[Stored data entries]
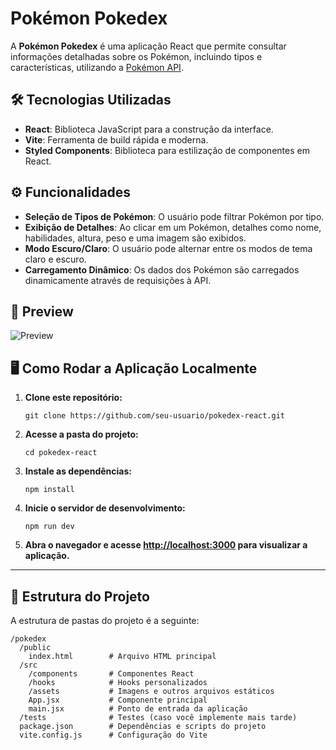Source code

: # Pokémon Pokedex

A **Pokémon Pokedex** é uma aplicação React que permite consultar informações detalhadas sobre os Pokémon, incluindo tipos e características, utilizando a [Pokémon API](https://pokeapi.co/).

## 🛠 Tecnologias Utilizadas

- **React**: Biblioteca JavaScript para a construção da interface.
- **Vite**: Ferramenta de build rápida e moderna.
- **Styled Components**: Biblioteca para estilização de componentes em React.

## ⚙ Funcionalidades

- **Seleção de Tipos de Pokémon**: O usuário pode filtrar Pokémon por tipo.
- **Exibição de Detalhes**: Ao clicar em um Pokémon, detalhes como nome, habilidades, altura, peso e uma imagem são exibidos.
- **Modo Escuro/Claro**: O usuário pode alternar entre os modos de tema claro e escuro.
- **Carregamento Dinâmico**: Os dados dos Pokémon são carregados dinamicamente através de requisições à API.

## 👀 Preview

![Preview](url-do-seu-gif.gif)

## 🖥 Como Rodar a Aplicação Localmente

1. **Clone este repositório:**

   ```
   git clone https://github.com/seu-usuario/pokedex-react.git
   ```

2. **Acesse a pasta do projeto:**

   ```
   cd pokedex-react
   ```

3. **Instale as dependências:**

   ```
   npm install
   ```

4. **Inicie o servidor de desenvolvimento:**

   ```
   npm run dev
   ```

5. **Abra o navegador e acesse [http://localhost:3000](http://localhost:3000) para visualizar a aplicação.**

---

## 📄 Estrutura do Projeto

A estrutura de pastas do projeto é a seguinte:

```
/pokedex
  /public
    index.html        # Arquivo HTML principal
  /src
    /components       # Componentes React
    /hooks            # Hooks personalizados
    /assets           # Imagens e outros arquivos estáticos
    App.jsx           # Componente principal
    main.jsx          # Ponto de entrada da aplicação
  /tests              # Testes (caso você implemente mais tarde)
  package.json        # Dependências e scripts do projeto
  vite.config.js      # Configuração do Vite
```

> [What the task requires]:
The line containing "- **Vite**: Ferramenta" marks where to begin; copy it and every later line exactly, through the end of the data.

> [Output for this exercise]:
- **Vite**: Ferramenta de build rápida e moderna.
- **Styled Components**: Biblioteca para estilização de componentes em React.

## ⚙ Funcionalidades

- **Seleção de Tipos de Pokémon**: O usuário pode filtrar Pokémon por tipo.
- **Exibição de Detalhes**: Ao clicar em um Pokémon, detalhes como nome, habilidades, altura, peso e uma imagem são exibidos.
- **Modo Escuro/Claro**: O usuário pode alternar entre os modos de tema claro e escuro.
- **Carregamento Dinâmico**: Os dados dos Pokémon são carregados dinamicamente através de requisições à API.

## 👀 Preview

![Preview](url-do-seu-gif.gif)

## 🖥 Como Rodar a Aplicação Localmente

1. **Clone este repositório:**

   ```
   git clone https://github.com/seu-usuario/pokedex-react.git
   ```

2. **Acesse a pasta do projeto:**

   ```
   cd pokedex-react
   ```

3. **Instale as dependências:**

   ```
   npm install
   ```

4. **Inicie o servidor de desenvolvimento:**

   ```
   npm run dev
   ```

5. **Abra o navegador e acesse [http://localhost:3000](http://localhost:3000) para visualizar a aplicação.**

---

## 📄 Estrutura do Projeto

A estrutura de pastas do projeto é a seguinte:

```
/pokedex
  /public
    index.html        # Arquivo HTML principal
  /src
    /components       # Componentes React
    /hooks            # Hooks personalizados
    /assets           # Imagens e outros arquivos estáticos
    App.jsx           # Componente principal
    main.jsx          # Ponto de entrada da aplicação
  /tests              # Testes (caso você implemente mais tarde)
  package.json        # Dependências e scripts do projeto
  vite.config.js      # Configuração do Vite
```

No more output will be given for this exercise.